Ao mostrar o Brasil que mudou nos últimos anos – a pobreza simples do interior do Nordeste deu lugar ao consumo quase opulento – Maria Valéria Rezende critica o passado de miséria, mas não perdoa o presente. Em certo trecho de Outros cantos, a personagem desanca a onda fast, que alcançou os mais remotos rincões do Brasil e todas as relações humanas. Vale a pena copiar aqui um trecho mais longo dessa sua crítica à ligeireza.

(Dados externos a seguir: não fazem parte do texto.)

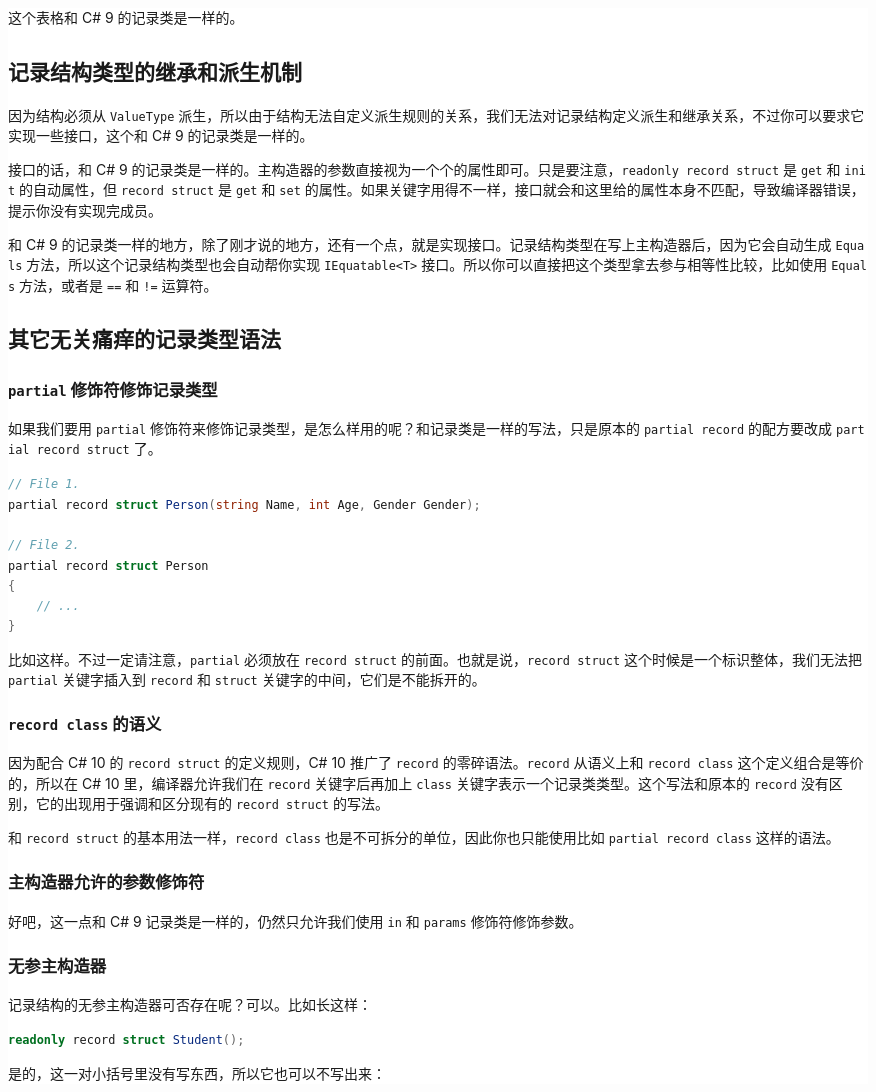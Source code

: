 这个表格和 C# 9 的记录类是一样的。

## 记录结构类型的继承和派生机制

因为结构必须从 `ValueType` 派生，所以由于结构无法自定义派生规则的关系，我们无法对记录结构定义派生和继承关系，不过你可以要求它实现一些接口，这个和 C# 9 的记录类是一样的。

接口的话，和 C# 9 的记录类是一样的。主构造器的参数直接视为一个个的属性即可。只是要注意，`readonly record struct` 是 `get` 和 `init` 的自动属性，但 `record struct` 是 `get` 和 `set` 的属性。如果关键字用得不一样，接口就会和这里给的属性本身不匹配，导致编译器错误，提示你没有实现完成员。

和 C# 9 的记录类一样的地方，除了刚才说的地方，还有一个点，就是实现接口。记录结构类型在写上主构造器后，因为它会自动生成 `Equals` 方法，所以这个记录结构类型也会自动帮你实现 `IEquatable<T>` 接口。所以你可以直接把这个类型拿去参与相等性比较，比如使用 `Equals` 方法，或者是 `==` 和 `!=` 运算符。

## 其它无关痛痒的记录类型语法

### `partial` 修饰符修饰记录类型

如果我们要用 `partial` 修饰符来修饰记录类型，是怎么样用的呢？和记录类是一样的写法，只是原本的 `partial record` 的配方要改成 `partial record struct` 了。

```csharp
// File 1.
partial record struct Person(string Name, int Age, Gender Gender);

// File 2.
partial record struct Person
{
    // ...
}
```

比如这样。不过一定请注意，`partial` 必须放在 `record struct` 的前面。也就是说，`record struct` 这个时候是一个标识整体，我们无法把 `partial` 关键字插入到 `record` 和 `struct` 关键字的中间，它们是不能拆开的。

### `record class` 的语义

因为配合 C# 10 的 `record struct` 的定义规则，C# 10 推广了 `record` 的零碎语法。`record` 从语义上和 `record class` 这个定义组合是等价的，所以在 C# 10 里，编译器允许我们在 `record` 关键字后再加上 `class` 关键字表示一个记录类类型。这个写法和原本的 `record` 没有区别，它的出现用于强调和区分现有的 `record struct` 的写法。

和 `record struct` 的基本用法一样，`record class` 也是不可拆分的单位，因此你也只能使用比如 `partial record class` 这样的语法。

### 主构造器允许的参数修饰符

好吧，这一点和 C# 9 记录类是一样的，仍然只允许我们使用 `in` 和 `params` 修饰符修饰参数。

### 无参主构造器

记录结构的无参主构造器可否存在呢？可以。比如长这样：

```csharp
readonly record struct Student();
```

是的，这一对小括号里没有写东西，所以它也可以不写出来：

“Não é só o fast-food no estômago, é o fast-food no cérebro: fast-news, fast-thinking, fast-talking, fast-answering, fast-reading. Parece um complô para me obrigar a ser cada vez mais fast, em tudo, a ser avaliada e a me avaliar pela minha rapidez de resposta e atualização. Ave! E quem pode, assim, continuar a ser gente, ter juízo e saúde? Rapidez obrigatória não combina com reflexão, raciocínio complexo, construção de argumentos fundamentados, avaliação crítica e honesta do argumento alheio, recuperação da memória, verificação conscienciosa das informações recebidas, pensar e julgar com ideias e valores coerentes e abrangentes. Sem isso, não é possível o debate honesto e profundo de coisa nenhuma, a intolerância e a violência se espalham por aí. Afinal, desde sempre o argumento mais rápido em qualquer disputa parece ter sido a força, o golpe, a violência, desde o tacape até o drone bombardeiro. ”

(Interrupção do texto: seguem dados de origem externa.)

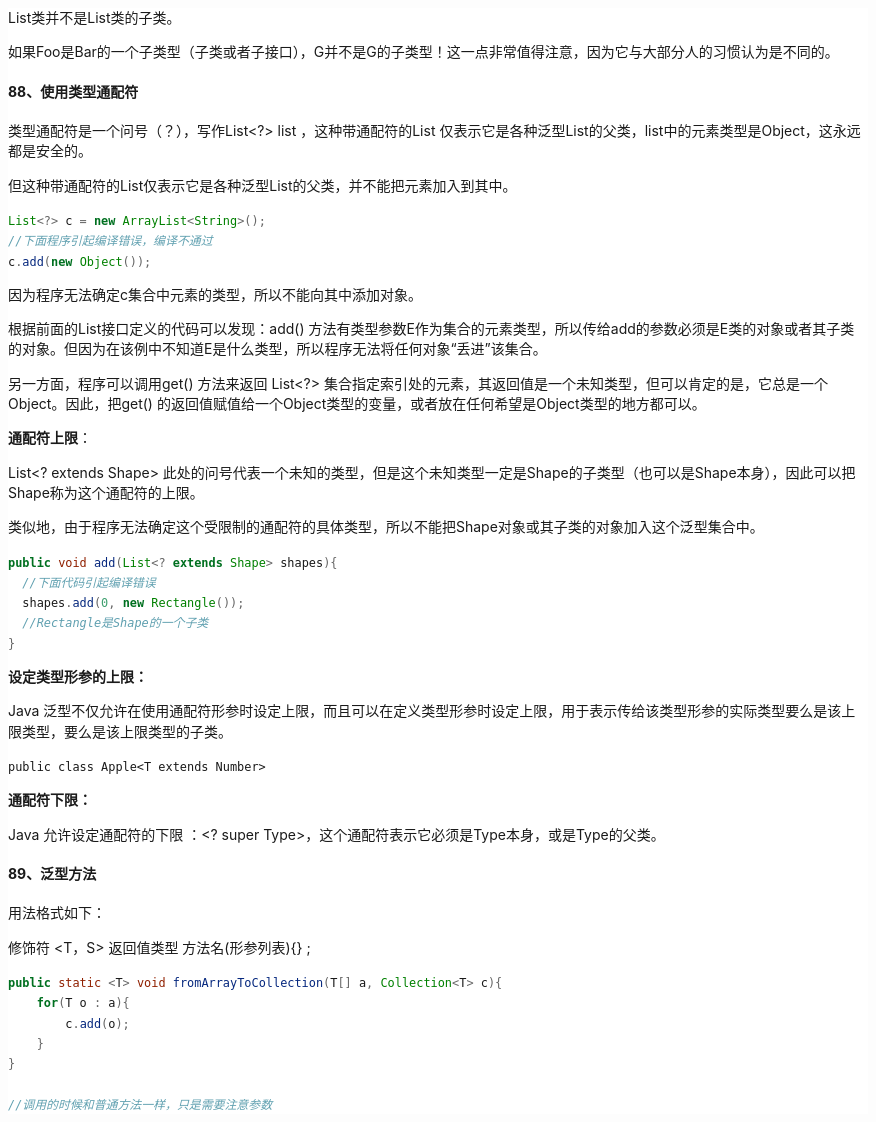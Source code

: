 List<String>类并不是List<Object>类的子类。

如果Foo是Bar的一个子类型（子类或者子接口），G<Foo>并不是G<Bar>的子类型！这一点非常值得注意，因为它与大部分人的习惯认为是不同的。

#### 88、使用类型通配符

类型通配符是一个问号（？），写作List<?>  list ，这种带通配符的List 仅表示它是各种泛型List的父类，list中的元素类型是Object，这永远都是安全的。

但这种带通配符的List仅表示它是各种泛型List的父类，并不能把元素加入到其中。

```java
List<?> c = new ArrayList<String>();
//下面程序引起编译错误，编译不通过
c.add(new Object());
```

因为程序无法确定c集合中元素的类型，所以不能向其中添加对象。

根据前面的List<E>接口定义的代码可以发现：add() 方法有类型参数E作为集合的元素类型，所以传给add的参数必须是E类的对象或者其子类的对象。但因为在该例中不知道E是什么类型，所以程序无法将任何对象“丢进”该集合。

另一方面，程序可以调用get() 方法来返回 List<?> 集合指定索引处的元素，其返回值是一个未知类型，但可以肯定的是，它总是一个Object。因此，把get() 的返回值赋值给一个Object类型的变量，或者放在任何希望是Object类型的地方都可以。

**通配符上限**：

List<? extends Shape> 此处的问号代表一个未知的类型，但是这个未知类型一定是Shape的子类型（也可以是Shape本身），因此可以把Shape称为这个通配符的上限。

类似地，由于程序无法确定这个受限制的通配符的具体类型，所以不能把Shape对象或其子类的对象加入这个泛型集合中。

```java
public void add(List<? extends Shape> shapes){
  //下面代码引起编译错误
  shapes.add(0, new Rectangle());
  //Rectangle是Shape的一个子类
}
```

**设定类型形参的上限：**

Java 泛型不仅允许在使用通配符形参时设定上限，而且可以在定义类型形参时设定上限，用于表示传给该类型形参的实际类型要么是该上限类型，要么是该上限类型的子类。

`public class Apple<T extends Number>`

**通配符下限：**

Java 允许设定通配符的下限 ：<? super Type>，这个通配符表示它必须是Type本身，或是Type的父类。

#### 89、泛型方法

用法格式如下：

修饰符  <T，S>  返回值类型 方法名(形参列表){} ;

```java
public static <T> void fromArrayToCollection(T[] a, Collection<T> c){
	for(T o : a){
		c.add(o);
	}
}

//调用的时候和普通方法一样，只是需要注意参数
```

Na sequência de Outros cantos li o premiado Quarenta dias. O livro é um impressionante (e bem-humorado) relato de uma mulher nordestina que resolve peregrinar pelas ruas de Porto Alegre, depois de se ver sozinha e abandonada na cidade. Na capital gaúcha, a paraibana Alice – que no livro é confrontada com sua xará do livro famoso de Lewis Carroll – convive com moradores de rua e mostra um universo ao mesmo tempo próximo e desconhecido para a maioria dos leitores. O humor fica por conta do diálogo (ou monólogo) imaginário entre a protagonista e a boneca Barbie que ilustra o caderno onde ela relata suas memórias.

Mas, ao contrário da Maria de Outros cantos, que vê a paisagem humana de forma um pouco distanciada – seja pela memória remota ou pelo olhar de viajante sensível –, a Alice de Quarenta dias mergulha fundo na vida dos seres que encontra pelo caminho. É mesmo uma Alice num país maravilhoso, só que real e povoado por gente humilde.

Maria Valéria Rezende conseguiu em seus livros atingir uma escrita ao mesmo tempo simples e rigorosa. Escreve como quem tivesse contando histórias, mas faz isso com método e linguagem sofisticada. Sua obra é uma demonstração clara de que quando o rigor formal da escrita e a vivência que dá conteúdo à história se encontram, o resultado surpreende. E nisso, ela se parece ainda mais com Cora Coralina.